Stored items
_ _ _ _ _ _ _
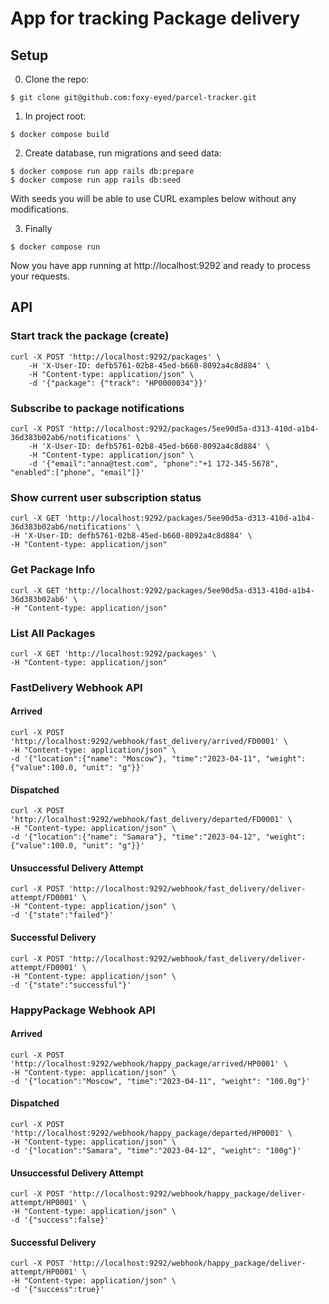 # App for tracking Package delivery

## Setup
0. Clone the repo:
```
$ git clone git@github.com:foxy-eyed/parcel-tracker.git
```
1. In project root:
```
$ docker compose build
```
2. Create database, run migrations and seed data:
```
$ docker compose run app rails db:prepare
$ docker compose run app rails db:seed
```
With seeds you will be able to use CURL examples below without any modifications.

3. Finally
```
$ docker compose run
```
Now you have app running at http://localhost:9292 and ready to process your requests.

## API

### Start track the package (create)
```
curl -X POST 'http://localhost:9292/packages' \
    -H 'X-User-ID: defb5761-02b8-45ed-b660-8092a4c8d884' \
    -H "Content-type: application/json" \
    -d '{"package": {"track": "HP0000034"}}'
```

### Subscribe to package notifications
```
curl -X POST 'http://localhost:9292/packages/5ee90d5a-d313-410d-a1b4-36d383b02ab6/notifications' \
    -H 'X-User-ID: defb5761-02b8-45ed-b660-8092a4c8d884' \
    -H "Content-type: application/json" \
    -d '{"email":"anna@test.com", "phone":"+1 172-345-5678", "enabled":["phone", "email"]}'
```

### Show current user subscription status
```
curl -X GET 'http://localhost:9292/packages/5ee90d5a-d313-410d-a1b4-36d383b02ab6/notifications' \
-H 'X-User-ID: defb5761-02b8-45ed-b660-8092a4c8d884' \
-H "Content-type: application/json"
```

### Get Package Info
```
curl -X GET 'http://localhost:9292/packages/5ee90d5a-d313-410d-a1b4-36d383b02ab6' \
-H "Content-type: application/json"
```

### List All Packages
```
curl -X GET 'http://localhost:9292/packages' \
-H "Content-type: application/json"
```

### FastDelivery Webhook API

#### Arrived
```
curl -X POST 'http://localhost:9292/webhook/fast_delivery/arrived/FD0001' \
-H "Content-type: application/json" \
-d '{"location":{"name": "Moscow"}, "time":"2023-04-11", "weight": {"value":100.0, "unit": "g"}}'
```

#### Dispatched
```
curl -X POST 'http://localhost:9292/webhook/fast_delivery/departed/FD0001' \
-H "Content-type: application/json" \
-d '{"location":{"name": "Samara"}, "time":"2023-04-12", "weight": {"value":100.0, "unit": "g"}}'
```

#### Unsuccessful Delivery Attempt
```
curl -X POST 'http://localhost:9292/webhook/fast_delivery/deliver-attempt/FD0001' \
-H "Content-type: application/json" \
-d '{"state":"failed"}'
```

#### Successful Delivery
```
curl -X POST 'http://localhost:9292/webhook/fast_delivery/deliver-attempt/FD0001' \
-H "Content-type: application/json" \
-d '{"state":"successful"}'
```

### HappyPackage Webhook API

#### Arrived
```
curl -X POST 'http://localhost:9292/webhook/happy_package/arrived/HP0001' \
-H "Content-type: application/json" \
-d '{"location":"Moscow", "time":"2023-04-11", "weight": "100.0g"}'
```

#### Dispatched
```
curl -X POST 'http://localhost:9292/webhook/happy_package/departed/HP0001' \
-H "Content-type: application/json" \
-d '{"location":"Samara", "time":"2023-04-12", "weight": "100g"}'
```

#### Unsuccessful Delivery Attempt
```
curl -X POST 'http://localhost:9292/webhook/happy_package/deliver-attempt/HP0001' \
-H "Content-type: application/json" \
-d '{"success":false}'
```

#### Successful Delivery
```
curl -X POST 'http://localhost:9292/webhook/happy_package/deliver-attempt/HP0001' \
-H "Content-type: application/json" \
-d '{"success":true}'
```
_ _ _ _ _ _ _
WHAT TO WORK ON: Your task is to return each line of the data above that contains the string "rails".

ANSWER FOR THE TASK:
$ docker compose run app rails db:prepare
$ docker compose run app rails db:seed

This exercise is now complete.